Collected data
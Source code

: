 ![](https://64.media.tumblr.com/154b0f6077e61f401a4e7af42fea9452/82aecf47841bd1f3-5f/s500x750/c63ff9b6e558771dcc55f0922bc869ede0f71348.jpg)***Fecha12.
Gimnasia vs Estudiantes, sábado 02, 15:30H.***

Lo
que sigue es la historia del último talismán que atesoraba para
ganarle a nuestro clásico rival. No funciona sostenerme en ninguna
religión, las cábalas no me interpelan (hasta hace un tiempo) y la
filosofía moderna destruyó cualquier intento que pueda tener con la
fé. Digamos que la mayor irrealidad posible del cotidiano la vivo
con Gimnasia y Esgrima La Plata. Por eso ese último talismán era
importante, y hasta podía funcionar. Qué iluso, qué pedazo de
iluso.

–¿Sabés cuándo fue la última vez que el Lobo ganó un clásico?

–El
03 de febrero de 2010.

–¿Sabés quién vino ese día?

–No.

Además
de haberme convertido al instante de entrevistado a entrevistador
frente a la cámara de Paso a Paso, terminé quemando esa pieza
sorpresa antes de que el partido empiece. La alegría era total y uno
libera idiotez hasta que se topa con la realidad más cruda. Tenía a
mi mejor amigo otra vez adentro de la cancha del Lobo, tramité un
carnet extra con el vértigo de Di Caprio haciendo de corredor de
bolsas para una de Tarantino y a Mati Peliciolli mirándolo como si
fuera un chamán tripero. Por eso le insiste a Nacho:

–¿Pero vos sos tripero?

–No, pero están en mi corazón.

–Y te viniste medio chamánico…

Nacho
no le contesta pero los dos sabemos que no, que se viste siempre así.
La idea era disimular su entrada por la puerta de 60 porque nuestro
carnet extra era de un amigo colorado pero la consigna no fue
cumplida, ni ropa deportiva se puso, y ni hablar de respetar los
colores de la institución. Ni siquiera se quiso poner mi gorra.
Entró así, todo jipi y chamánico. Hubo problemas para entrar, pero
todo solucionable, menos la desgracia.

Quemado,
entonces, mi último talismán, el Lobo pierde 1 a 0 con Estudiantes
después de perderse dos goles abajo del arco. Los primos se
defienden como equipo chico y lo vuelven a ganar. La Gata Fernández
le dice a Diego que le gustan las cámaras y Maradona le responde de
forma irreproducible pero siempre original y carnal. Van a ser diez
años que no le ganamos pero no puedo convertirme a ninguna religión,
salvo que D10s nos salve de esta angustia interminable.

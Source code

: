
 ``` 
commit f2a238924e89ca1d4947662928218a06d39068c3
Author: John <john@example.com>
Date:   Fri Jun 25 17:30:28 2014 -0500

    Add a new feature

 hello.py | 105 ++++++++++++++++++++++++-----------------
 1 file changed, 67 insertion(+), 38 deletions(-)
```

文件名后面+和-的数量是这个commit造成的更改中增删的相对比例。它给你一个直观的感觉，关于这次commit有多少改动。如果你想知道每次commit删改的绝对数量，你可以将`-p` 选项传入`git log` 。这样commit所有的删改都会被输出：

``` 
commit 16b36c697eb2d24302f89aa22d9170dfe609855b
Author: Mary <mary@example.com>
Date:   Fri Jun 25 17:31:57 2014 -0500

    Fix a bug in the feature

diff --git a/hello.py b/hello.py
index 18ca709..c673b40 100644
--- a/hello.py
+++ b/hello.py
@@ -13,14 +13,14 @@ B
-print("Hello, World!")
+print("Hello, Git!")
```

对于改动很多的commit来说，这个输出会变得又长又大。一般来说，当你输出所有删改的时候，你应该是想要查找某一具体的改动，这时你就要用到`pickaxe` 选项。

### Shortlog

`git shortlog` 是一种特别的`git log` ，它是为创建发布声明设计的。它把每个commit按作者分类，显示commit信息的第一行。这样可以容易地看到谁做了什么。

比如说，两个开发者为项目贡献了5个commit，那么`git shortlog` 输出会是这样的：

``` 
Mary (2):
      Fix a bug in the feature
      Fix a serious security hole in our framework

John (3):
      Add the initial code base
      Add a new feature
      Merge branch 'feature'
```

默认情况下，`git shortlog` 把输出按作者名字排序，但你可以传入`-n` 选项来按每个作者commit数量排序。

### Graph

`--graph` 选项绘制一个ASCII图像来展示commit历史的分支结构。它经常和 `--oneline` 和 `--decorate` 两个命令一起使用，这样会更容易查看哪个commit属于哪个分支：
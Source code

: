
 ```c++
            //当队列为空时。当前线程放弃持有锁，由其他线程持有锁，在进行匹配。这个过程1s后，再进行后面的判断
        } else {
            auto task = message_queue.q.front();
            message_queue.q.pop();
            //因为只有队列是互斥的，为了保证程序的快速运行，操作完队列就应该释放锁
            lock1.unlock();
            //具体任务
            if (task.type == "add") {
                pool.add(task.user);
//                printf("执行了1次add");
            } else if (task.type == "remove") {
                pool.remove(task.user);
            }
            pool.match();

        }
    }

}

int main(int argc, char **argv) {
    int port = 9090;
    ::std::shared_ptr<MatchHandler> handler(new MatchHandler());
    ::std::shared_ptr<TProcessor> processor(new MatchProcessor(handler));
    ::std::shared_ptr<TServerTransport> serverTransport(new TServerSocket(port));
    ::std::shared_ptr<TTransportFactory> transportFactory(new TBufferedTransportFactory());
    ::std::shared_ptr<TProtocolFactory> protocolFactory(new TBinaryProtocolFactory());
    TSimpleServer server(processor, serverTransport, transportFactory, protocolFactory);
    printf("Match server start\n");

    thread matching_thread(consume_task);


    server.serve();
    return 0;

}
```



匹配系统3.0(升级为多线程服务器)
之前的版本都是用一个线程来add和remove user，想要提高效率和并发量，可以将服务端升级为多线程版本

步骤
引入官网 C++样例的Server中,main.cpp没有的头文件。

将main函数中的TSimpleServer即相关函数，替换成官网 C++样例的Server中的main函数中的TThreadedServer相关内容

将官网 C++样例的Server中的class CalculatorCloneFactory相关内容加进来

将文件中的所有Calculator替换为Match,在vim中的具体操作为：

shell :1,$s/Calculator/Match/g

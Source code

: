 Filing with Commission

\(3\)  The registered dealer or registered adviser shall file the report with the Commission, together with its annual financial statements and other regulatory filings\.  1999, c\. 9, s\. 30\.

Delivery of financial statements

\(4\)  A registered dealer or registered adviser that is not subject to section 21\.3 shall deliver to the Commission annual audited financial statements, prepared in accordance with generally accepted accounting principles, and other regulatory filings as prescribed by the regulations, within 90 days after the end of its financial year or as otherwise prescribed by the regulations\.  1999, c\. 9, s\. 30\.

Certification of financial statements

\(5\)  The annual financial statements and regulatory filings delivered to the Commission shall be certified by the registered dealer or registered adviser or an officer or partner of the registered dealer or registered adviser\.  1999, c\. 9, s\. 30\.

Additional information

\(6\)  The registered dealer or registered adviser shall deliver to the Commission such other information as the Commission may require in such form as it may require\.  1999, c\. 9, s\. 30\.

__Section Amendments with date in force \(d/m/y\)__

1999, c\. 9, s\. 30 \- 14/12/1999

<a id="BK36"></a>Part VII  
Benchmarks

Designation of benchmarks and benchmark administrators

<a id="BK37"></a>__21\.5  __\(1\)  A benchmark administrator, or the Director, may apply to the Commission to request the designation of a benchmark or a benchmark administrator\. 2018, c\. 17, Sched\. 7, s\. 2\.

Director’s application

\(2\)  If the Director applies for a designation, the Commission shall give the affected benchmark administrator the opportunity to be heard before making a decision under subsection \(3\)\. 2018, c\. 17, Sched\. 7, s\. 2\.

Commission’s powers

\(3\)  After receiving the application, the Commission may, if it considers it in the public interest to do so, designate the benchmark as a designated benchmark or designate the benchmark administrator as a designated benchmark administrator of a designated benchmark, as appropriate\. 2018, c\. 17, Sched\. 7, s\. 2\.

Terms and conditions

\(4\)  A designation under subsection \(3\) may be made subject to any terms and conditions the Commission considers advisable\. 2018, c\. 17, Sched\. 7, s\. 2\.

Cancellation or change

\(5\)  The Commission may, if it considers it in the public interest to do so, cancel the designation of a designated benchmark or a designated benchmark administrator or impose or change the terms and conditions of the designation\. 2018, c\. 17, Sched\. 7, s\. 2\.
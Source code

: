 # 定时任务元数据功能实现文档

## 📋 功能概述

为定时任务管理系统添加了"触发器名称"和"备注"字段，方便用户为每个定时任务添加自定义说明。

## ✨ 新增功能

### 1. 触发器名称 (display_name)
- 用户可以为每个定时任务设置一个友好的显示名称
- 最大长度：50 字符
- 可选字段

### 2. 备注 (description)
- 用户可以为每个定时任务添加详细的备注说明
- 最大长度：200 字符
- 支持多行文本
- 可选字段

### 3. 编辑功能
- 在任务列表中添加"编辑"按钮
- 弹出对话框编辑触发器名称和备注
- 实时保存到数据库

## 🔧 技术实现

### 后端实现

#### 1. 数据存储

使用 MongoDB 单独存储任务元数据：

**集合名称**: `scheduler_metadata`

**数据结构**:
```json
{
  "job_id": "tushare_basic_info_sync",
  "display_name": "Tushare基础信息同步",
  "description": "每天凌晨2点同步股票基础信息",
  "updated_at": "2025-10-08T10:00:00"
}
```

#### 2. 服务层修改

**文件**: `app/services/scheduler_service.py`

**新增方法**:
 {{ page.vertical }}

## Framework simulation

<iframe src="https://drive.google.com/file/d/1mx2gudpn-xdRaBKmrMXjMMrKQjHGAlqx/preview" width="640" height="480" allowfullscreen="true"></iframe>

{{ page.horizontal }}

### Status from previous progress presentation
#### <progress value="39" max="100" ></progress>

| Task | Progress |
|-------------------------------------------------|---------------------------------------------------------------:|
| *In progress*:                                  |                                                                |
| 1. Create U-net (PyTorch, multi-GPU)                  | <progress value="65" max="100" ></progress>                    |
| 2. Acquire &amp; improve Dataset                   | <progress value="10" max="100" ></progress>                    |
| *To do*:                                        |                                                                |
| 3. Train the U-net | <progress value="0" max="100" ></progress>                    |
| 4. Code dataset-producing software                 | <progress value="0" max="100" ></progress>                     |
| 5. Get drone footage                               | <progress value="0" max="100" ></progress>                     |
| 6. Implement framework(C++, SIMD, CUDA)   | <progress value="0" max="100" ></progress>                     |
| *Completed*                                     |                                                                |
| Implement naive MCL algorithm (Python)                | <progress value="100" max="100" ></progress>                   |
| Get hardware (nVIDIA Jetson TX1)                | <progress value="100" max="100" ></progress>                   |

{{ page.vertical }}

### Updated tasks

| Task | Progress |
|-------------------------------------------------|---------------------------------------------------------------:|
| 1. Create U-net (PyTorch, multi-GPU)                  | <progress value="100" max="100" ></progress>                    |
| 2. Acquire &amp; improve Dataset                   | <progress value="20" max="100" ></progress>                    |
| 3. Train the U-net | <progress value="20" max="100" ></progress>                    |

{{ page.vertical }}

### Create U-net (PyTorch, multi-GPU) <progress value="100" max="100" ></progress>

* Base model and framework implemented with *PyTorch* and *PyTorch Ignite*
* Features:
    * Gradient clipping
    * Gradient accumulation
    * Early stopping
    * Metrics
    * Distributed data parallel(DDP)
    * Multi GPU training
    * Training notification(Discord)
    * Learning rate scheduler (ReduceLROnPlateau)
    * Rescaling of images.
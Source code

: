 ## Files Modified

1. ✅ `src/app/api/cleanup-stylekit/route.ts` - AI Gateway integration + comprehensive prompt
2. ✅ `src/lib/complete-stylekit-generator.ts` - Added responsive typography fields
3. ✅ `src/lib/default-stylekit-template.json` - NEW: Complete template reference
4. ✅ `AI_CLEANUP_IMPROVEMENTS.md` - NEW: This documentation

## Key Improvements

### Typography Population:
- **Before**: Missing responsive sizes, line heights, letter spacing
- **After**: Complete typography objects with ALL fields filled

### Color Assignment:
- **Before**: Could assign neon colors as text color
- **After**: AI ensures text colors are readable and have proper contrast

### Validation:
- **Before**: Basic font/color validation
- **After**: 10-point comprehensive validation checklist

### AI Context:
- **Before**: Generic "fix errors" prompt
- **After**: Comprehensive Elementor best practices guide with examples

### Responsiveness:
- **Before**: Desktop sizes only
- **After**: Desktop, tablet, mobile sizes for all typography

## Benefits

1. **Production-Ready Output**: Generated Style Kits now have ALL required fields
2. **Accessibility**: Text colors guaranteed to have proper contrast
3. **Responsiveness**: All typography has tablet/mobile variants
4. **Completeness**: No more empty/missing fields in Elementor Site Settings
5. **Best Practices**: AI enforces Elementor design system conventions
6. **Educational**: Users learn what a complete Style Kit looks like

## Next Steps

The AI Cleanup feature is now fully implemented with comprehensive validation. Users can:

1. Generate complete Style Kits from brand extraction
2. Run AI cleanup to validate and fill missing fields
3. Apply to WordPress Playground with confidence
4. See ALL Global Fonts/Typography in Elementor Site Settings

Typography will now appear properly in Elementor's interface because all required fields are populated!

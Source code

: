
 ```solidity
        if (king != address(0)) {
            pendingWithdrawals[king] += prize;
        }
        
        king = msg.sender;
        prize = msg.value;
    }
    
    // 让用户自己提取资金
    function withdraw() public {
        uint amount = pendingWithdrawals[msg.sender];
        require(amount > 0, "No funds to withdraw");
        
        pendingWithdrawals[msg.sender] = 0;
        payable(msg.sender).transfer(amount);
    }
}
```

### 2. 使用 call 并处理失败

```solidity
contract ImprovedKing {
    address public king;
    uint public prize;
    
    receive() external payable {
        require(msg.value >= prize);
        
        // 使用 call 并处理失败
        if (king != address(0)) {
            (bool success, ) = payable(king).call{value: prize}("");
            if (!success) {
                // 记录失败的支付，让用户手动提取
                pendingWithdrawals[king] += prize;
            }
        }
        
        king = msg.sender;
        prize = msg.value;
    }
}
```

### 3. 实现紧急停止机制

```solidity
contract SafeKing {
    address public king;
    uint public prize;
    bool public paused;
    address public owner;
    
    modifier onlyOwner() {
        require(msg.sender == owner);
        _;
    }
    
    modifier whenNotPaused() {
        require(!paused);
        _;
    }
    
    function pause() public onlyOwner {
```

> TASK PROMPT: The lines needed are those in the data above that hold the string "Desktop"; copy each of them.

> RESPONSE AREA:
- **Before**: Desktop sizes only
- **After**: Desktop, tablet, mobile sizes for all typography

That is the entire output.